Absa has reported an increase in interim earnings and resumed dividend payments as the economic effects of the pandemic eased in the first half of 2021.

Interim group FD Punki Modise said, “Pleasingly, our headline earnings exceeded pre-Covid-19 levels and our common equity tier 1 capital ratio strengthened further to the top end of our target range. The group’s balance sheet remains resilient and returns are now above cost of equity.”

Group headline earnings grew five-fold to R8.6 billion, which is higher than pre-pandemic levels, supported by resilient pre-provision profit growth and a significant decline in impairments. While earnings increased strongly, the improvement is off a low base a year earlier. Absa generates most of its income from its operations in South Africa.

According to interim CEO Jason Quinn the results confirm the bank’s cautious approach to preserving capital and liquidity during the crisis.

“Absa’s response to the pandemic and more recent incidents in South Africa has continued to be comprehensive, compassionate and reflective of the best of Absa’s values,” he said.

Retail and Business Banking (RBB), which generates most of the group’s income and has invested heavily in digital, grew headline earnings eight-fold to R4.2 billion. The benefit of a lower impairment charge was partially eroded by a 15 percent decline in pre-provision profit, given high claims and reserving in the life insurance business and customer-centric fee reductions.

Corporate and Investment Banking (CIB)’s headline earnings more than doubled to R4 billion, driven by solid growth across the franchise, most notably in the global markets business and the investment bank. This helped to offset low credit appetite from corporate clients.

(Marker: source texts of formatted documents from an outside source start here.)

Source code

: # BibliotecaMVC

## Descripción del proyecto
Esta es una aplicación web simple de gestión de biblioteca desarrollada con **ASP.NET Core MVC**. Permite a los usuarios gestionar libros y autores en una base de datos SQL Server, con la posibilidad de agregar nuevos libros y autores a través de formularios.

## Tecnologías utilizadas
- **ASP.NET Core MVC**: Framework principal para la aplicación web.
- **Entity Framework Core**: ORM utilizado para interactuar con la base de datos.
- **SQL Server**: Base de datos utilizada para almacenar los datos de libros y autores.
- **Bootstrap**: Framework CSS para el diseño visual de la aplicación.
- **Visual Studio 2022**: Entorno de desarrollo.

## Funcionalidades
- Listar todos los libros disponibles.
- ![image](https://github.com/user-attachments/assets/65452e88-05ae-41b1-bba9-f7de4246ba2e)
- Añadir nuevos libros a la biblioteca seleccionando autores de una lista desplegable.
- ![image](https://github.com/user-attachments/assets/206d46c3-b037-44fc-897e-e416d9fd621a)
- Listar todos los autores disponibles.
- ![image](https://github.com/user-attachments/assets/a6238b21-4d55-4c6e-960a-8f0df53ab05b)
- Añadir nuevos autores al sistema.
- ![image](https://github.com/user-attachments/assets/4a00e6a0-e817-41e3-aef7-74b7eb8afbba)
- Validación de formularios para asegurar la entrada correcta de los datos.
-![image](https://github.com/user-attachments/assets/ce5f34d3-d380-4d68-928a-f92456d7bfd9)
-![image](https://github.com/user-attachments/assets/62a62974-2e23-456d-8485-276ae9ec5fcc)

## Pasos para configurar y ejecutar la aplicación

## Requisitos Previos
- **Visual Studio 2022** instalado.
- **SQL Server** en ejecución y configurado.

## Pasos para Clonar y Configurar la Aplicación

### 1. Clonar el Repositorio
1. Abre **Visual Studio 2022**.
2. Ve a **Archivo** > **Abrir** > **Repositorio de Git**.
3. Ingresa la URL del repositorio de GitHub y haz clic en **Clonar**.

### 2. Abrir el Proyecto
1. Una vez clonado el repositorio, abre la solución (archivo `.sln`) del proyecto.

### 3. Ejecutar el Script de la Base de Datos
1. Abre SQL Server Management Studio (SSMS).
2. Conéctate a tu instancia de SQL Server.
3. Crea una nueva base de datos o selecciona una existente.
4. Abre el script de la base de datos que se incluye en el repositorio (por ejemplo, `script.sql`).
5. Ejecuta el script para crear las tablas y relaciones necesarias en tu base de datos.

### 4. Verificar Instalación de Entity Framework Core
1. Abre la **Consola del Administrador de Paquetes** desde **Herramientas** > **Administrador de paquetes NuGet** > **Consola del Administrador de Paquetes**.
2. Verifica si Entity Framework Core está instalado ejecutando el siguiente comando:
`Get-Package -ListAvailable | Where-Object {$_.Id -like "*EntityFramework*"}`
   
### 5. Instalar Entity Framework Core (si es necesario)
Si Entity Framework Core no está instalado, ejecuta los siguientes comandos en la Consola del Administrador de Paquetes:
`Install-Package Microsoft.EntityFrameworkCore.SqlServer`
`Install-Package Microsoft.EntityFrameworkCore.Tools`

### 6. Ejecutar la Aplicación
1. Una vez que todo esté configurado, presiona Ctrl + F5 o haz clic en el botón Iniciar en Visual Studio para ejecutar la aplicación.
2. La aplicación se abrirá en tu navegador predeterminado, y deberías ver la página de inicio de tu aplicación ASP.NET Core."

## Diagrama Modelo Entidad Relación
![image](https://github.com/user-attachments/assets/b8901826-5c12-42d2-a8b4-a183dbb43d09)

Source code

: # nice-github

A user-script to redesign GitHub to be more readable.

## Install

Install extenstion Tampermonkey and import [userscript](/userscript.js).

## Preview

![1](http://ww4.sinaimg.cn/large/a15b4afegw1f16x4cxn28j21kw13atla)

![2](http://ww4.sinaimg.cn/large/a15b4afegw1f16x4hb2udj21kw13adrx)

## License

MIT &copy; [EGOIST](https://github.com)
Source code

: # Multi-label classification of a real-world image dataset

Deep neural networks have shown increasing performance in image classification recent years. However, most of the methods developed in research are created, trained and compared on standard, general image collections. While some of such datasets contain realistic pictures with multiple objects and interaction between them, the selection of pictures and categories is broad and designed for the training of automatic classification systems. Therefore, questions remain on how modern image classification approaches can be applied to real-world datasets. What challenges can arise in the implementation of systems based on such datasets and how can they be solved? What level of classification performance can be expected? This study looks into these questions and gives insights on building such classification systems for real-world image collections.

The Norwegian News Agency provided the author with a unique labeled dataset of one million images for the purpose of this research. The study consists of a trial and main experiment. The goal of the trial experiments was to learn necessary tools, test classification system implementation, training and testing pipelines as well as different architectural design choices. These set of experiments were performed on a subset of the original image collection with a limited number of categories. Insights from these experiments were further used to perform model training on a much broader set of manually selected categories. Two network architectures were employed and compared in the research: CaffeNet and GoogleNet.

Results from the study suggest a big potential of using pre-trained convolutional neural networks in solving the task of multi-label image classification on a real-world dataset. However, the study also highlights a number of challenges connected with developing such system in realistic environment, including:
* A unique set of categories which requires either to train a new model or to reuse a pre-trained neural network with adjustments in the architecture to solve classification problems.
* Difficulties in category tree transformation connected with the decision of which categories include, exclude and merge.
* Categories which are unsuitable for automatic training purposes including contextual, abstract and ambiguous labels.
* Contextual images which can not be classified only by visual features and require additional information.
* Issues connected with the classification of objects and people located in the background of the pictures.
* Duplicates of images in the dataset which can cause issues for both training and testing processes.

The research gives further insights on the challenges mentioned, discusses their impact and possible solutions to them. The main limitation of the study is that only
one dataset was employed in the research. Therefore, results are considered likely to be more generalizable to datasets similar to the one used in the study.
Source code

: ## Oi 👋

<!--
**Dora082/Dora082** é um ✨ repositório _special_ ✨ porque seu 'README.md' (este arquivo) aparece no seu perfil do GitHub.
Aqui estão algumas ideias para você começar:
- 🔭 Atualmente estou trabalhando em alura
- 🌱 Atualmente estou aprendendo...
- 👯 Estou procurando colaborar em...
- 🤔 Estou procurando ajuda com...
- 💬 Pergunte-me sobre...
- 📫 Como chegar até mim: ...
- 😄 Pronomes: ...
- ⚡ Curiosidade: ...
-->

The group refined its operating model after an internal and external review found that the group structure was sub-optimal relative to its growth ambitions and the scale of the opportunity across the continent. The major reporting units, RBB and CIB, will be accountable for their product lines across the continent, complemented by a strong, focused and lean ARO central capability and fully enabled country leadership teams.

Absa, which published its first Task Force on Climate-related Financial Disclosures (TCFD) report in March, aims to finance or arrange more than R100 billion for environment, social and governance-related projects by 2025.

Although there are risks to the group’s growth forecasts for the remainder of the year, Absa reported that it expects the local economy to grow four percent this year, which is a change from its three percent growth forecast in March.

“We are now confident, in hindsight, and considering the improvements in our financial momentum, that most of the key strategic calls made in 2018 were good decisions, which have been delivered against and which remain very relevant today,” Jason said.

He added, “It’s also clear that much opportunity still remains and the management team has a strong sense of urgency around re-anchoring and refreshing our strategy against the latest market context and executing against our priorities including making further and deliberate progress on our culture journey.”